To receive these services, for example, a consumer typically subscribes with a telephone company for telephony services, a cable or satellite company for video delivery, and a separate internet service provider for data. Not only does this typically involve having multiple providers who's bills must be kept track of and paid monthly, but a typical residence will have a corresponding number of connection-related-equipment devices mounted on the exterior, or within the interior, of the residential structure with each having a separate means of connecting the external device to user devices, such as telephones, television sets and computers within the residence.
In the current regulatory environment, service providers are attempting to market and deliver competing services that differ from their traditional services on their existing platform. For example, telephone companies offer high speed data services over Digital Subscriber Lines (“DSL”) that utilize existing telephony twisted-pair lines. Cable television companies are offering data and telephony services over their existing coaxial (“coax”) and hybrid fiber coaxial (“HFC”) lines. Satellite television companies offer Internet data connections using their existing infrastructure.
These implementations typically utilize communication transport circuitry and software in an enclosure that is optimized for delivery to a television set, a telephone set, or a personal computer. For example, digitized multimedia delivery destined for a television is facilitated using MPEG Transport (“MPEG-TS”). Multimedia delivery destined for a personal computer is usually facilitated using any number of TCP/IP-based, non-real-time mechanisms.
Today's methods of providing the consumer with digital video services over cable TV, high speed digital subscriber line or satellite dish typically require each TV set to be accompanied by a set-top-box (herein referred to as Multimedia Terminating Device, or “MTD”). The MTD that are available today are typically based on multimedia delivery via MPEG-TS models. They house a significant number of specialized electronics and software that result in high unit costs. The units are mostly proprietary in nature and, therefore, unable to take advantage of standards and their associated economies of scale.
MPEG-TS is essentially one-way broadcast in nature and uses a significant amount of downstream frequency spectrum. Thus, high-speed data and/or telephony typically cannot be used in the same spectrum simultaneously with MPEG-TS. Not only does this result in an inefficient use of available spectrum, but requires that a service provider who offers multiple types of service maintain multiple and different infrastructure architectures to support their customers.
Most of today's solutions for providing the consumer with high-speed data require a network interface device such as a cable modem or DSL modem. To date, the use of these data services have been for web surfing and other internet, PC-based services. No services for providing multimedia directly to a television via a cable modem architecture are commercially available.
Many solutions for providing multimedia content to the Personal Computer have and continue to be available. Success has been marginal. Part of the reason is that consumers tend to consider the television to be a “sit-back,” or passive entertainment device, whereas, the personal computer is considered a “lean-forward,” or active tool used to increase productivity.

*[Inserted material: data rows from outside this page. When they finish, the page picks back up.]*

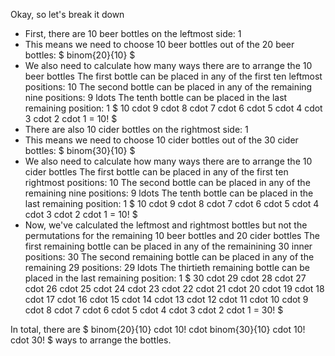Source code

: Okay, so let's break it down
<ul>
<li> First, there are 10 beer bottles on the leftmost side: 1
<li> This means we need to choose 10 beer bottles out of the 20 beer bottles: $ binom{20}{10} $
<li> We also need to calculate how many ways there are to arrange the 10 beer bottles
The first bottle can be placed in any of the first ten leftmost positions: 10 
The second bottle can be placed in any of the remaining nine positions: 9 
ldots 
The tenth bottle can be placed in the last remaining position: 1 
$ 10 cdot 9 cdot 8 cdot 7 cdot 6 cdot 5 cdot 4 cdot 3 cdot 2 cdot 1 = 10! $
<li> There are also 10 cider bottles on the rightmost side: 1
<li> This means we need to choose 10 cider bottles out of the 30 cider bottles: $ binom{30}{10} $
<li> We also need to calculate how many ways there are to arrange the 10 cider bottles
The first bottle can be placed in any of the first ten rightmost positions: 10 
The second bottle can be placed in any of the remaining nine positions: 9 
ldots 
The tenth bottle can be placed in the last remaining position: 1 
$ 10 cdot 9 cdot 8 cdot 7 cdot 6 cdot 5 cdot 4 cdot 3 cdot 2 cdot 1 = 10! $
<li> Now, we've calculated the leftmost and rightmost bottles but not the permutations for the remaining 10 beer bottles and 20 cider bottles 
The first remaining bottle can be placed in any of the remainining 30 inner positions: 30 
The second remaining bottle can be placed in any of the remaining 29 positions: 29 
ldots 
The thirtieth remaining bottle can be placed in the last remaining position: 1 
$ 30 cdot 29 cdot 28 cdot 27 cdot 26 cdot 25 cdot 24 cdot 23 cdot 22 cdot 21 cdot 20 cdot 19 cdot 18 cdot 17 cdot 16 cdot 15 cdot 14 cdot 13 cdot 12 cdot 11 cdot 10 cdot 9 cdot 8 cdot 7 cdot 6 cdot 5 cdot 4 cdot 3 cdot 2 cdot 1 = 30! $
</ul>
In total, there are $ binom{20}{10} cdot 10! cdot binom{30}{10} cdot 10! cdot 30! $ ways to arrange the bottles.
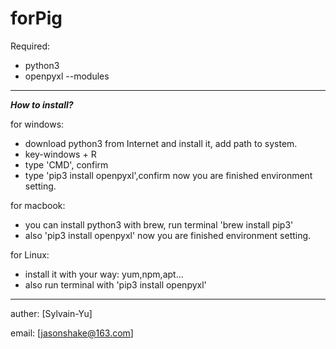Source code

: # forPig
Required:
* python3
* openpyxl --modules
***
***How to install?***

for windows:
  * download python3 from Internet and install it,
  add path to system.
  * key-windows + R
  * type 'CMD', confirm
  * type 'pip3 install openpyxl',confirm
now you are finished environment setting.

for macbook:
  * you can install python3 with brew, run terminal 'brew install pip3'
  * also 'pip3 install openpyxl'
now you are finished environment setting.

for Linux:
  * install it with your way: yum,npm,apt...
  * also run terminal with 'pip3 install openpyxl'
***
auther:
  [Sylvain-Yu]
  
email:
  [jasonshake@163.com]
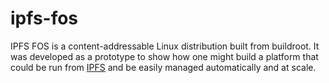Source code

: # ipfs-fos
IPFS FOS is a content-addressable Linux distribution built from buildroot. It was developed as a prototype to show how one might build a platform that could be run from [IPFS](https://ipfs.io/) and be easily managed automatically and at scale.

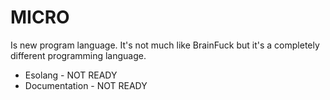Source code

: # MICRO
Is new program language.
It's not much like BrainFuck but it's a completely different programming language.

* Esolang - NOT READY
* Documentation - NOT READY
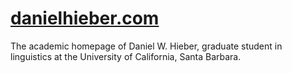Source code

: # [danielhieber.com](https://danielhieber.com)

The academic homepage of Daniel W. Hieber, graduate student in linguistics at the University of California, Santa Barbara.
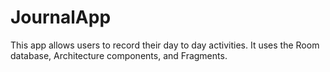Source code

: # JournalApp

This app allows users to record their day to day activities. It uses the Room database, Architecture components, and Fragments.

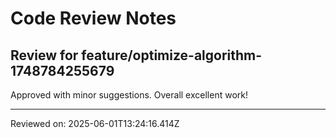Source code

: # Code Review Notes

## Review for feature/optimize-algorithm-1748784255679

Approved with minor suggestions. Overall excellent work!

---
Reviewed on: 2025-06-01T13:24:16.414Z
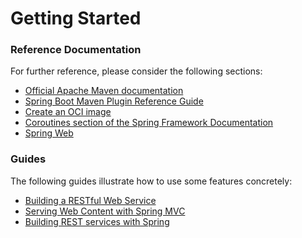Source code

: # Getting Started

### Reference Documentation

For further reference, please consider the following sections:

* [Official Apache Maven documentation](https://maven.apache.org/guides/index.html)
* [Spring Boot Maven Plugin Reference Guide](https://docs.spring.io/spring-boot/docs/2.4.2-SNAPSHOT/maven-plugin/reference/html/)
* [Create an OCI image](https://docs.spring.io/spring-boot/docs/2.4.2-SNAPSHOT/maven-plugin/reference/html/#build-image)
* [Coroutines section of the Spring Framework Documentation](https://docs.spring.io/spring/docs/5.3.2/spring-framework-reference/languages.html#coroutines)
* [Spring Web](https://docs.spring.io/spring-boot/docs/2.4.1/reference/htmlsingle/#boot-features-developing-web-applications)

### Guides

The following guides illustrate how to use some features concretely:

* [Building a RESTful Web Service](https://spring.io/guides/gs/rest-service/)
* [Serving Web Content with Spring MVC](https://spring.io/guides/gs/serving-web-content/)
* [Building REST services with Spring](https://spring.io/guides/tutorials/bookmarks/)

Thus, consumers typically consider their television as the desired device for viewing multimedia entertainment content rather than a PC. In addition, the bandwidth generally available for typical data services is not large enough to accommodate high-quality video delivery without significant jitter and delay.
In addition, providers often do not have the means for obtaining multiple types of content for delivery to a consumer. For example, a telephone company may not be able to obtain video programming using existing equipment that a telephony company typically uses; an Internet service provider may not have access to telephony networks or to video content.

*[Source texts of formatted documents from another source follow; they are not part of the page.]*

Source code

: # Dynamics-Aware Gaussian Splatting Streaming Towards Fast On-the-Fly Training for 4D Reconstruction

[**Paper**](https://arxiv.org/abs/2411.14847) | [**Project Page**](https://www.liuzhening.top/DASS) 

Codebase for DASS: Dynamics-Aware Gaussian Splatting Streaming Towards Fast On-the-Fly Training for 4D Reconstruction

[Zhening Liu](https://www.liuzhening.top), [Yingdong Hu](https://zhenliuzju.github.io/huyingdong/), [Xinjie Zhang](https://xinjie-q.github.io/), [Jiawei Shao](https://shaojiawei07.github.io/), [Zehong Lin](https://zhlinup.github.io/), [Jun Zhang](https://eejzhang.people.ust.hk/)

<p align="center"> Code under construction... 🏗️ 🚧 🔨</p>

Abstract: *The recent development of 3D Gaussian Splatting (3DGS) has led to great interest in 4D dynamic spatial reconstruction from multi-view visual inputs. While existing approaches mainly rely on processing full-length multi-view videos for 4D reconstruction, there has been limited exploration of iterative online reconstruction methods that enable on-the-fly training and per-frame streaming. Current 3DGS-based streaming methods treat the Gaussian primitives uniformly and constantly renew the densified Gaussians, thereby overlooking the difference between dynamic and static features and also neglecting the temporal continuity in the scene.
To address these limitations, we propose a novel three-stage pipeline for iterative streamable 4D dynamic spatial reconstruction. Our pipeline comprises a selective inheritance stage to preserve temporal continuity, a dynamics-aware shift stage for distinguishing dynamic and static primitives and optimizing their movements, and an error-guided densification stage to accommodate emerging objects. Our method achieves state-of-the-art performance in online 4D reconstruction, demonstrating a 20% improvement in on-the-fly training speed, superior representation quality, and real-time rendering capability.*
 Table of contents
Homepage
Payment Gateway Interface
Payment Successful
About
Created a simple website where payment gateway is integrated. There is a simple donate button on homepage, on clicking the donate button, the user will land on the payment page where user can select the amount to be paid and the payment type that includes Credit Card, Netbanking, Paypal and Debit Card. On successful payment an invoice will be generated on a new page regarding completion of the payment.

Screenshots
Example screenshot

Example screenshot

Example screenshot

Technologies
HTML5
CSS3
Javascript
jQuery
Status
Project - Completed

Accordingly, there is a need in the art for a method and system that efficiently converges the delivery of multiple types of service on a broadband connection provided by a single service provider so that a consumer has only one type of communication network equipment and one monthly bill to pay. In addition, there is a need in the art for a method and system for obtaining multiple types of content by a single provider.
A method and system described for delivering multimedia content, along with data and voice, over a broadband network connection and outputting various types of content from a subscriber device having output connections corresponding to a variety of interface types. A broadband transport mechanism and protocol is used over a broadband network connection and is capable of providing multimedia content, including video and audio, voice and data services from a single subscriber device. For example, in the preferred embodiment, the Data Over Cable Service Interface Specification (“DOCSIS”) standard protocol is used to connect a Cable Modem Termination System (“CMTS”) to a Cable Modem (“CM”). Multimedia content is provided from dedicated servers at or to the CMTS and the content is sent downstream to the CM. The content, along with data and voice, is digitized into digital information messages/signals, and the digital information signals are assembled/formatted according to the DOCSIS protocol. The DOCSIS-formatted messages are sent over a broadband network, including to a plurality of cable modems at subscriber locations, and from one to a plurality of CMTSs at a service provider's head end.

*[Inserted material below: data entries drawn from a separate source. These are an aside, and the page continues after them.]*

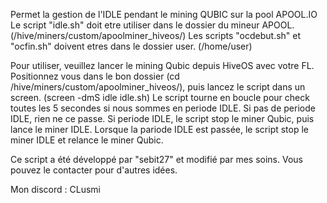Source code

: Permet la gestion de l'IDLE pendant le mining QUBIC sur la pool APOOL.IO
Le script "idle.sh" doit etre utiliser dans le dossier du mineur APOOL. (/hive/miners/custom/apoolminer_hiveos/)
Les scripts "ocdebut.sh" et "ocfin.sh" doivent etres dans le dossier user. (/home/user)

Pour utiliser, veuillez lancer le mining Qubic depuis HiveOS avec votre FL.
Positionnez vous dans le bon dossier (cd /hive/miners/custom/apoolminer_hiveos/), puis lancez le script dans un screen. (screen -dmS idle idle.sh)
Le script tourne en boucle pour check toutes les 5 secondes si nous sommes en periode IDLE.
Si pas de periode IDLE, rien ne ce passe.
Si periode IDLE, le script stop le miner Qubic, puis lance le miner IDLE.
Lorsque la pariode IDLE est passée, le script stop le miner IDLE et relance le miner Qubic.

Ce script a été développé par "sebit27" et modifié par mes soins.
Vous pouvez le contacter pour d'autres idées.

Mon discord : CLusmi
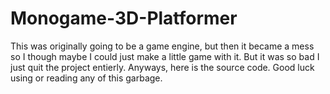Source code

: # Monogame-3D-Platformer
This was originally going to be a game engine, but then it became a mess so I though maybe I could just make a little game with it. But it was so bad I just quit the project entierly. Anyways, here is the source code. Good luck using or reading any of this garbage.
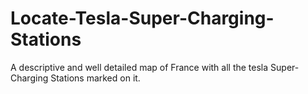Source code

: # Locate-Tesla-Super-Charging-Stations
A descriptive and well detailed map of France with all the tesla Super-Charging Stations marked on it.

BRIEF DESCRIPTION OF THE DRAWINGS
The CM is integrated into a device that receives the DOCSIS protocol data and strips the DOCSIS-related signaling/messaging-format information, leaving only the content payload. The content payload is forwarded to a decoding section via a bus interface. The decoder decodes the content that may be encoded in a format, such as, for example, MPEG compression for video content, or mp3 for audio. Then, the decoded video signal is provided to at least one video output to which a video device, such as a television or video recorder, can be connected. The decoder can also provide the multimedia signal at a digital output, such as Universal Serial Bus (“USB”) for connecting to a personal computer. The decoder also provides an audio output for stereo or other multimedia audio content. Thus, a single device receives content from a single broadband connection using a broadband protocol, such as DOCSIS, and is capable of providing a variety of outputs for user devices, including video for television, audio for stereo and data for a computer. Furthermore, some DOCSIS features, such as, for example, Dynamic Service Flow (“DsX”) messaging and Dynamic Channel Change (“DCC”) are used to enhance the delivery of content to the broadband-connected device.
FIG. 1 illustrates a system for providing multimedia, voice and data over an HFC network.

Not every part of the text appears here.